↓↓↓

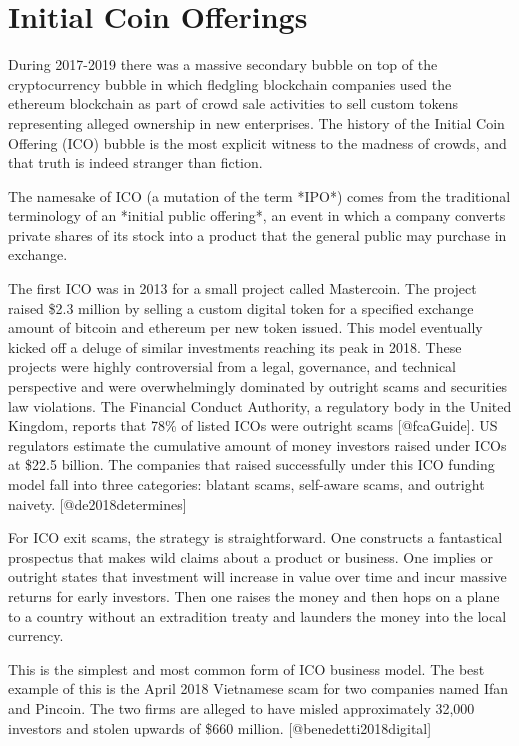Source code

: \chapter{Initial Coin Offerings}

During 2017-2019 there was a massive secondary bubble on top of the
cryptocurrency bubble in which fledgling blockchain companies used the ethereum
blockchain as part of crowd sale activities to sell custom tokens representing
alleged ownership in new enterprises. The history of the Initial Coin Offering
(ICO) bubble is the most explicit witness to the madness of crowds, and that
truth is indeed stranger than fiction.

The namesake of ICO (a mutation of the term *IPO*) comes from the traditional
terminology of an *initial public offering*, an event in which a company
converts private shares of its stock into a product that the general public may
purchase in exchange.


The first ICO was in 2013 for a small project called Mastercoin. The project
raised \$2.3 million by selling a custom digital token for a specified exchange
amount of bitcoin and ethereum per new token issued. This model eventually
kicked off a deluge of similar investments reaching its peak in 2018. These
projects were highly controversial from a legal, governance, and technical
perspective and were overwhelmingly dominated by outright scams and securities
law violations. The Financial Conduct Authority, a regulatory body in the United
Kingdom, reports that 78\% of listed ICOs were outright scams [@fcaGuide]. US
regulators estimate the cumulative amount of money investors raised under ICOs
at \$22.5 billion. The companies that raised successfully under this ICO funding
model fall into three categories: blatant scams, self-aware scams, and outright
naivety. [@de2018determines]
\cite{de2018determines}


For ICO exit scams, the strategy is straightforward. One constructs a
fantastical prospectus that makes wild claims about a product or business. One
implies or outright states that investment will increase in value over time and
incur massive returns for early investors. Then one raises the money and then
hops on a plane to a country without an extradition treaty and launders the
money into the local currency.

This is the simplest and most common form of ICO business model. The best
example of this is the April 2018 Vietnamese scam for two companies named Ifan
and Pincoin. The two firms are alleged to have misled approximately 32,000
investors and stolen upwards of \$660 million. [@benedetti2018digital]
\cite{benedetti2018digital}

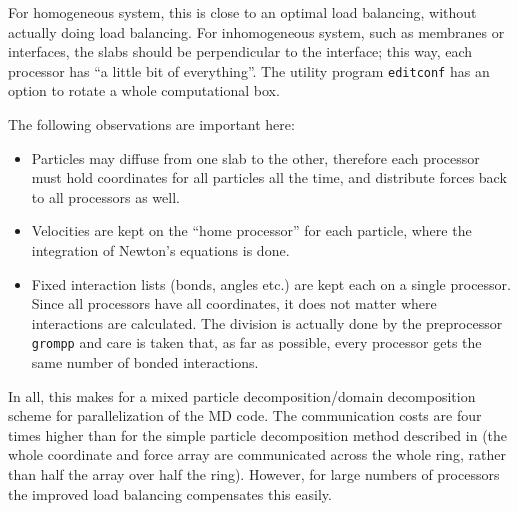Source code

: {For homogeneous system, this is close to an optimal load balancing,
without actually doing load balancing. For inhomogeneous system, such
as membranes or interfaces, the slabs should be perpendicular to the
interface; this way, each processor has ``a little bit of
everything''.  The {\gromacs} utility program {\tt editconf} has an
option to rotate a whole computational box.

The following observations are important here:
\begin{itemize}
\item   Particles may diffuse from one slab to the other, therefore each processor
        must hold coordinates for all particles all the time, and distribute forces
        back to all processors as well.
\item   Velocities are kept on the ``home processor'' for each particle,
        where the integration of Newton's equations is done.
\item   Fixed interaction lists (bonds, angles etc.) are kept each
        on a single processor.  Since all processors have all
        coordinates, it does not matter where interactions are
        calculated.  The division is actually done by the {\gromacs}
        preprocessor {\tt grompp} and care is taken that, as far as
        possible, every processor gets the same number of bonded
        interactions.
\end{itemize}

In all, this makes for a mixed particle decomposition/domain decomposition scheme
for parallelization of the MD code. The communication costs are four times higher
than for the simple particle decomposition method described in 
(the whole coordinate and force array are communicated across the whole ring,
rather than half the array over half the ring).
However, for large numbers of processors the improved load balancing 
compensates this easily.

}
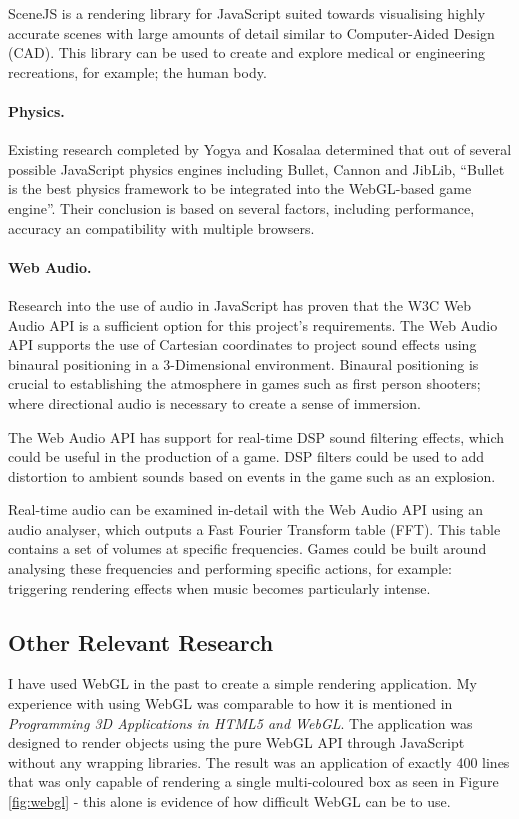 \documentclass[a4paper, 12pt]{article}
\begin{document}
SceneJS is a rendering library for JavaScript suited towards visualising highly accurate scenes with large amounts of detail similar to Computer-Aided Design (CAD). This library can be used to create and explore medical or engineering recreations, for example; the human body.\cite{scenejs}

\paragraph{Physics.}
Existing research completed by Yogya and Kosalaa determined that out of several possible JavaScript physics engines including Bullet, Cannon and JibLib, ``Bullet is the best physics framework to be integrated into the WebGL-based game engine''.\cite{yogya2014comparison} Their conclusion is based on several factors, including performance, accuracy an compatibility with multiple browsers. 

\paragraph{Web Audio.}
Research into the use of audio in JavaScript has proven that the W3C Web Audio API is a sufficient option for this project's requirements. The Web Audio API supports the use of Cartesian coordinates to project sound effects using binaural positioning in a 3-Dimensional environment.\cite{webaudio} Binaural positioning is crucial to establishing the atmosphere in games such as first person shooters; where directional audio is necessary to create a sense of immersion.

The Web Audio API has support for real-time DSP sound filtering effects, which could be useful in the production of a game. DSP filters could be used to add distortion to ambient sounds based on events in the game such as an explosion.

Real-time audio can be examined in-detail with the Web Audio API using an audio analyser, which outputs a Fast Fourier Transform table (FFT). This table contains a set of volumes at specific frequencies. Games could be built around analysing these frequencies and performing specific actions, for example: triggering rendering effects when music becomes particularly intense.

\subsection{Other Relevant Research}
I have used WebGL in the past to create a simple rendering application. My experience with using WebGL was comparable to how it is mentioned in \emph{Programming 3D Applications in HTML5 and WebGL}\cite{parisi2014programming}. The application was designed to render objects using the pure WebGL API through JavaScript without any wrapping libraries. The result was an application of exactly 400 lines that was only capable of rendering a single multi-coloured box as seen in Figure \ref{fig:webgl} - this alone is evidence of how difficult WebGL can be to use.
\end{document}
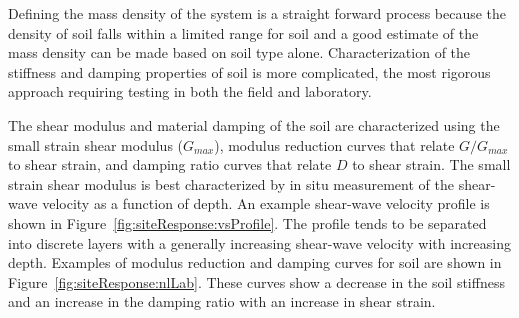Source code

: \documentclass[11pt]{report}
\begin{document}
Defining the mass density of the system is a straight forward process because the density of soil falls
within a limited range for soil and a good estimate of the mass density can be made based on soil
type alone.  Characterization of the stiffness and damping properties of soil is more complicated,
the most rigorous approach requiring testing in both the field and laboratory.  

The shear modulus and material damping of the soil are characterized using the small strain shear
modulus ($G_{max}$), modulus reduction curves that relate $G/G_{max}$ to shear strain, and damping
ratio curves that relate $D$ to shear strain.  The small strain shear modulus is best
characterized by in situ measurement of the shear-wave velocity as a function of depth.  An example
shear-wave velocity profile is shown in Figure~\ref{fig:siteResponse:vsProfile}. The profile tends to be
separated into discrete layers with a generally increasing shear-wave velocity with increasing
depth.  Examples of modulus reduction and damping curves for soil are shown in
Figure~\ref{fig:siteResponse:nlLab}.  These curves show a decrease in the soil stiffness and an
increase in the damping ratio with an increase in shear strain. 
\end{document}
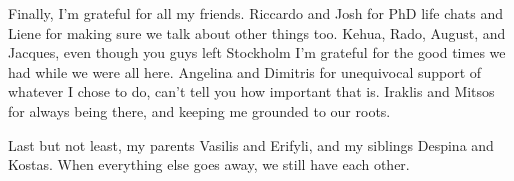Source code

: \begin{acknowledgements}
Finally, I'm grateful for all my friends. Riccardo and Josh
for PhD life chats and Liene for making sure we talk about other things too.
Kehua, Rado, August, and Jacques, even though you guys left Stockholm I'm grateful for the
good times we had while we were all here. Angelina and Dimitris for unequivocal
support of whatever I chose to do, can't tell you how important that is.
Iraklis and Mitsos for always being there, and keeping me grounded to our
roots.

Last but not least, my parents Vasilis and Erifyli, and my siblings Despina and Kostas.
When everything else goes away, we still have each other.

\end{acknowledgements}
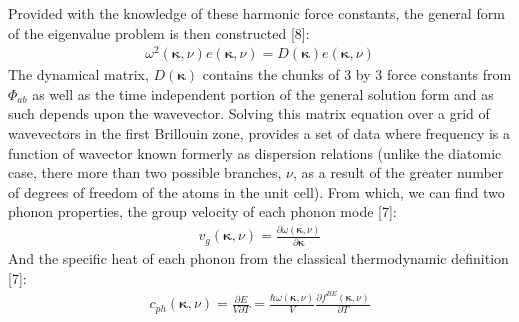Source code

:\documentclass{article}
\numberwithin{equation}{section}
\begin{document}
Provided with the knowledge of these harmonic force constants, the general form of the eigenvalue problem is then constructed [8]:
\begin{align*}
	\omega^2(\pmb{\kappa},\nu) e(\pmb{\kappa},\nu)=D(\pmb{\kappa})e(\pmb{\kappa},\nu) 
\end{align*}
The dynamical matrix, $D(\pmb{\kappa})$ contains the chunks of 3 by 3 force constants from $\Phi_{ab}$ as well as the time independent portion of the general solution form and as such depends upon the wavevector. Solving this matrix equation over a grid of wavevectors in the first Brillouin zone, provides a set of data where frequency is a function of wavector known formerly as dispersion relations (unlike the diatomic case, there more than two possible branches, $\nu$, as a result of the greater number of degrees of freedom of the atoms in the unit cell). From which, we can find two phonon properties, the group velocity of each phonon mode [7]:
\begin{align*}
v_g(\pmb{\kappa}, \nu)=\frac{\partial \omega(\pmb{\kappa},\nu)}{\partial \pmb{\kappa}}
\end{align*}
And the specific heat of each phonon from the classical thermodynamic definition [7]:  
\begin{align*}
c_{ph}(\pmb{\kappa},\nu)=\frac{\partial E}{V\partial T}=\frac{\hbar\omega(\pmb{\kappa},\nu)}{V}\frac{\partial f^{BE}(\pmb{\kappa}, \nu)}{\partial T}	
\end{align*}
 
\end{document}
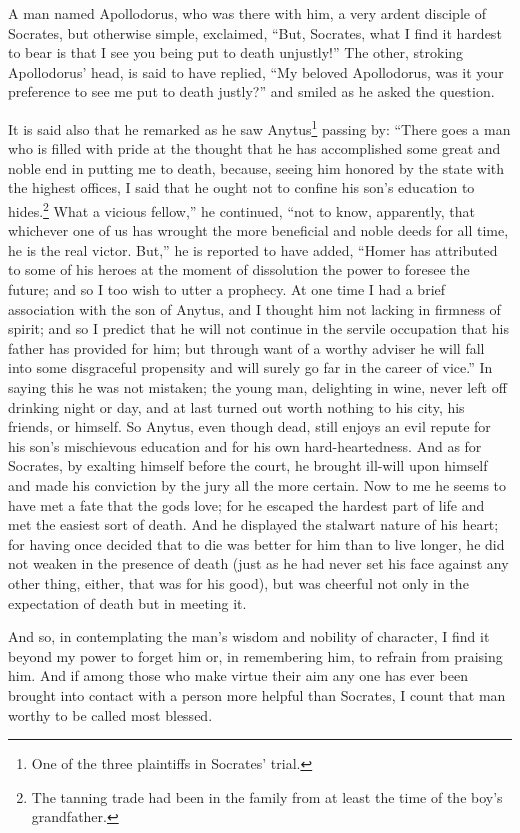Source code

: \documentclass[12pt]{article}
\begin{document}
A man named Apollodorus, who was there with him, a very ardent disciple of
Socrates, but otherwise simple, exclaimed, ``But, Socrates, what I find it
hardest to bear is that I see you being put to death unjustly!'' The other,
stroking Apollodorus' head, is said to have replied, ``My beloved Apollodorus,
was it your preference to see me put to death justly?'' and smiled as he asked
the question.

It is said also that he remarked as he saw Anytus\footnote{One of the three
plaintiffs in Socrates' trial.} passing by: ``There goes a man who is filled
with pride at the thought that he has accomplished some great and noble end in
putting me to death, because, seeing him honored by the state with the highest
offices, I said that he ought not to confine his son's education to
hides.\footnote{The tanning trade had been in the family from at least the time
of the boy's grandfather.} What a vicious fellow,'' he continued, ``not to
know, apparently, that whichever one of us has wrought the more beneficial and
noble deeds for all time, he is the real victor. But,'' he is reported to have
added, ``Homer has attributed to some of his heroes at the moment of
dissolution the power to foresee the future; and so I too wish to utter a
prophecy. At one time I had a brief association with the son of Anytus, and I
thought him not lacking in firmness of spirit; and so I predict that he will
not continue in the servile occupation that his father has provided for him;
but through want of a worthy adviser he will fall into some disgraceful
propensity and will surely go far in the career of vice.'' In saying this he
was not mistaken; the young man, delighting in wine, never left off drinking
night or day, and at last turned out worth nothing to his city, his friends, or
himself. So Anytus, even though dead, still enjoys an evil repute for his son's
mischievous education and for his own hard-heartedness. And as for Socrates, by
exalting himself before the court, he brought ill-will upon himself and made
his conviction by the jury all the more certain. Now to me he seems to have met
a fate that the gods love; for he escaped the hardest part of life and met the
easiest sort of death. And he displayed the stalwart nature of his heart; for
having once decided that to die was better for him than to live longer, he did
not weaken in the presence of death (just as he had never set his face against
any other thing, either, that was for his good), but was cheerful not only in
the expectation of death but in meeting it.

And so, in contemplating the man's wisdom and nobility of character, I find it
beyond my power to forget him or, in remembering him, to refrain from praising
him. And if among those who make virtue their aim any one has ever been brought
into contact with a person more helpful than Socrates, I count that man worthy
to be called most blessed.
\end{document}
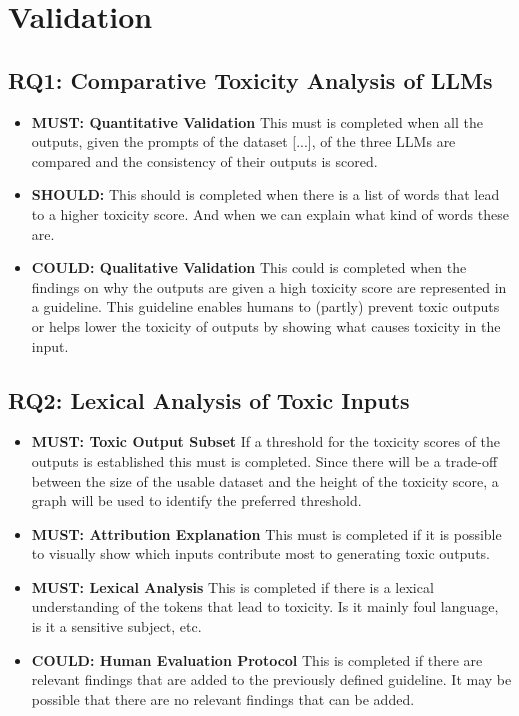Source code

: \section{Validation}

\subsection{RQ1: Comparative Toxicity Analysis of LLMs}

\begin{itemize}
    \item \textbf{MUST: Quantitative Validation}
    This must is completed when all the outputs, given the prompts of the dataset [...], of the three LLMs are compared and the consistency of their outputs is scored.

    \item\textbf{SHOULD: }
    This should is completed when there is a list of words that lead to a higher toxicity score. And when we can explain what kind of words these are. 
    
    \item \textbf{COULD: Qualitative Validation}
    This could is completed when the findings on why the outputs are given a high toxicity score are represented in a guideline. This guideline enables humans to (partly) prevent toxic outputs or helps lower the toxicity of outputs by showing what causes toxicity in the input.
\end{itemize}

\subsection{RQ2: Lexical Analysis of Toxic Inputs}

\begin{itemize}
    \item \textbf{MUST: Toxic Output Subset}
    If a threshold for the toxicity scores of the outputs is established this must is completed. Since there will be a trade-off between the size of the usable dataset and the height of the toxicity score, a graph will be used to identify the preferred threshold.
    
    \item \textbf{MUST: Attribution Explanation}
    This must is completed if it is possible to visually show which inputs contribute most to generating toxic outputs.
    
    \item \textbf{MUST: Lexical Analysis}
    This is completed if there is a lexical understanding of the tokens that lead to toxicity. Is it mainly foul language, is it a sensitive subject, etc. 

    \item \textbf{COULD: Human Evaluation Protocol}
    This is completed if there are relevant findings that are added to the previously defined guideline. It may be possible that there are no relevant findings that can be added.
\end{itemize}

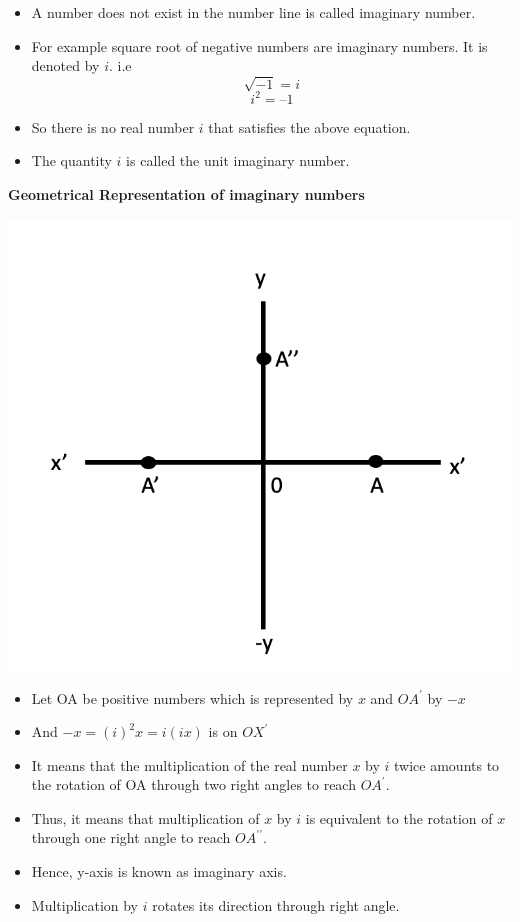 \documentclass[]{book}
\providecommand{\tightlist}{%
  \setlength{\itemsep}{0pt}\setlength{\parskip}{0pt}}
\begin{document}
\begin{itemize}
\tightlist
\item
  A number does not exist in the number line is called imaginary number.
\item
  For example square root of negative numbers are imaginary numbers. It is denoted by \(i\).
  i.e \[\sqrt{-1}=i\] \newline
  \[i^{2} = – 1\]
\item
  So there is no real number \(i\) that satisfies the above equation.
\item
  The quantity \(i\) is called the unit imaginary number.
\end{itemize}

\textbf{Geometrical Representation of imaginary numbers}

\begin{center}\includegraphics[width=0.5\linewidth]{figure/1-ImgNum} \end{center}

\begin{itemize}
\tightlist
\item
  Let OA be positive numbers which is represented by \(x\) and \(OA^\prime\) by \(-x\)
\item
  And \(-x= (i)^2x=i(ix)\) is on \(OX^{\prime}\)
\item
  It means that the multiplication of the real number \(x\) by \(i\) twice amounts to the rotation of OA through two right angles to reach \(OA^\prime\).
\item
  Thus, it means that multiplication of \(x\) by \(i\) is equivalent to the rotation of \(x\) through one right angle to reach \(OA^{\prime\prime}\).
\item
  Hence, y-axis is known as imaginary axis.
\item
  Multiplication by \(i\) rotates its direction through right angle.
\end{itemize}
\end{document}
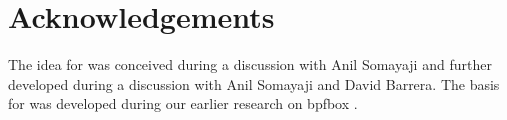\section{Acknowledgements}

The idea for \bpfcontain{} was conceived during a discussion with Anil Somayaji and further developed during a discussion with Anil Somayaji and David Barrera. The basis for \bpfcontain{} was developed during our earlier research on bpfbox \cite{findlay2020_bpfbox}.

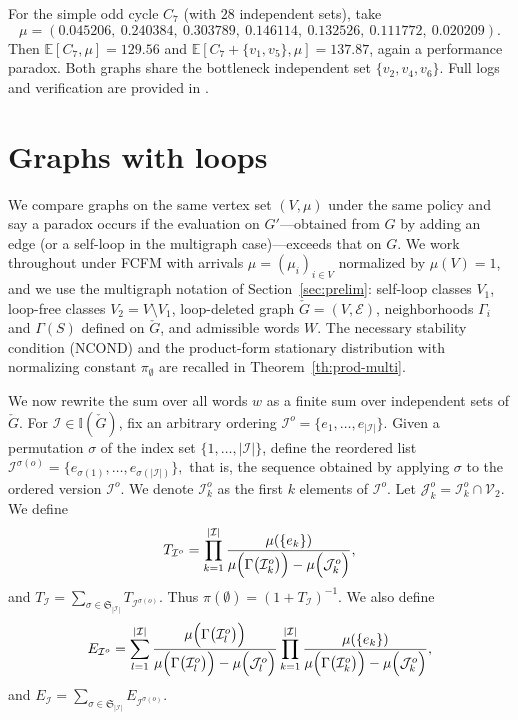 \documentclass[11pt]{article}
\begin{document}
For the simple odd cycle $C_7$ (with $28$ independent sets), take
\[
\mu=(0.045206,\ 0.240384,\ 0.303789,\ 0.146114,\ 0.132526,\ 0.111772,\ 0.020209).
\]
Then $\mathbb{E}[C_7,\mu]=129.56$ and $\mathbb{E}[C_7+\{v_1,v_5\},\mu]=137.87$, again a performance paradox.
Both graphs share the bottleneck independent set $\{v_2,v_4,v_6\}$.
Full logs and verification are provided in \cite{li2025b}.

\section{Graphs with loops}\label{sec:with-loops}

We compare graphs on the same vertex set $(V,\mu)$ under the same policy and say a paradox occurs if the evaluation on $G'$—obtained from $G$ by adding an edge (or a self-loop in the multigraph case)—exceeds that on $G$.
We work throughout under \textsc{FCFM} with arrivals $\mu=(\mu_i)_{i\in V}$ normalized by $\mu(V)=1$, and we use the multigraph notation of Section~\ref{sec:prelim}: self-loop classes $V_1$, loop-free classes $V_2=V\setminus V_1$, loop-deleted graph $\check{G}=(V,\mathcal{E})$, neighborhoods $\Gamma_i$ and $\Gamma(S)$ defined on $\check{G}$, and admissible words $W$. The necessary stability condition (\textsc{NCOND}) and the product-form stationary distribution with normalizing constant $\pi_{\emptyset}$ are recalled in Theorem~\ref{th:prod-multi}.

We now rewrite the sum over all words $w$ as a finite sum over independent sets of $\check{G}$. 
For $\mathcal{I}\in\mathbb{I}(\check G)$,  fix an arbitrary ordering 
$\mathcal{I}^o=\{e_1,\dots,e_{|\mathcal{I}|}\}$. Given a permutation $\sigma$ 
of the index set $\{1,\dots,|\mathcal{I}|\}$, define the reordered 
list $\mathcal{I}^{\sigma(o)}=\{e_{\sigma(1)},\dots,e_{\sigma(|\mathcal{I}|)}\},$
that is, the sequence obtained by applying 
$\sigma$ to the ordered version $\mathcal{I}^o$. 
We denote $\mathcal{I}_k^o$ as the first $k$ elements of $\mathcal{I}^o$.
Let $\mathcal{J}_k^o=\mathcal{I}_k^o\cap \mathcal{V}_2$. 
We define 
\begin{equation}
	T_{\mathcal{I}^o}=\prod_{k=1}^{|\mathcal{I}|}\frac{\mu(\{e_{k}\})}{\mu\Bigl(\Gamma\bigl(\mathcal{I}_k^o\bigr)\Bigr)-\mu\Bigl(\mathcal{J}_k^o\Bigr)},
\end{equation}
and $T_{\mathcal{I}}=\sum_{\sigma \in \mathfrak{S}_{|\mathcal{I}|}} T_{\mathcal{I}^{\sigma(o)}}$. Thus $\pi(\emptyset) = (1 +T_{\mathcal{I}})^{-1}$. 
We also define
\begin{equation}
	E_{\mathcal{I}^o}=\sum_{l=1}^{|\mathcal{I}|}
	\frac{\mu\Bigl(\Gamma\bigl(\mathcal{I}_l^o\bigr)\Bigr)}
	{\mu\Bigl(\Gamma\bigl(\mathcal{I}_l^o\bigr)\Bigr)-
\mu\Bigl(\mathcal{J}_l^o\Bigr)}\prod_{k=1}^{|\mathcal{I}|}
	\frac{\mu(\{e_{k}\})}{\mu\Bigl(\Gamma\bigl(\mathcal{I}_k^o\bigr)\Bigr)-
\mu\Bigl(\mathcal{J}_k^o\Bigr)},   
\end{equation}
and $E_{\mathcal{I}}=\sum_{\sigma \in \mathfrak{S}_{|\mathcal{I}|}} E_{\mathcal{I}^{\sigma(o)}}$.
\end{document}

↑↑↑

Task to carry out => Reproduce exactly the lines above from the line with "within a limited" to the line with "are shown in", including both, and add nothing.

Reply to the exercise =>
within a limited range for soil and a good estimate of the mass density can be made based on soil
type alone.  Characterization of the stiffness and damping properties of soil is more complicated,
the most rigorous approach requiring testing in both the field and laboratory.  

The shear modulus and material damping of the soil are characterized using the small strain shear
modulus ($G_{max}$), modulus reduction curves that relate $G/G_{max}$ to shear strain, and damping
ratio curves that relate $D$ to shear strain.  The small strain shear modulus is best
characterized by in situ measurement of the shear-wave velocity as a function of depth.  An example
shear-wave velocity profile is shown in Figure~\ref{fig:siteResponse:vsProfile}. The profile tends to be
separated into discrete layers with a generally increasing shear-wave velocity with increasing
depth.  Examples of modulus reduction and damping curves for soil are shown in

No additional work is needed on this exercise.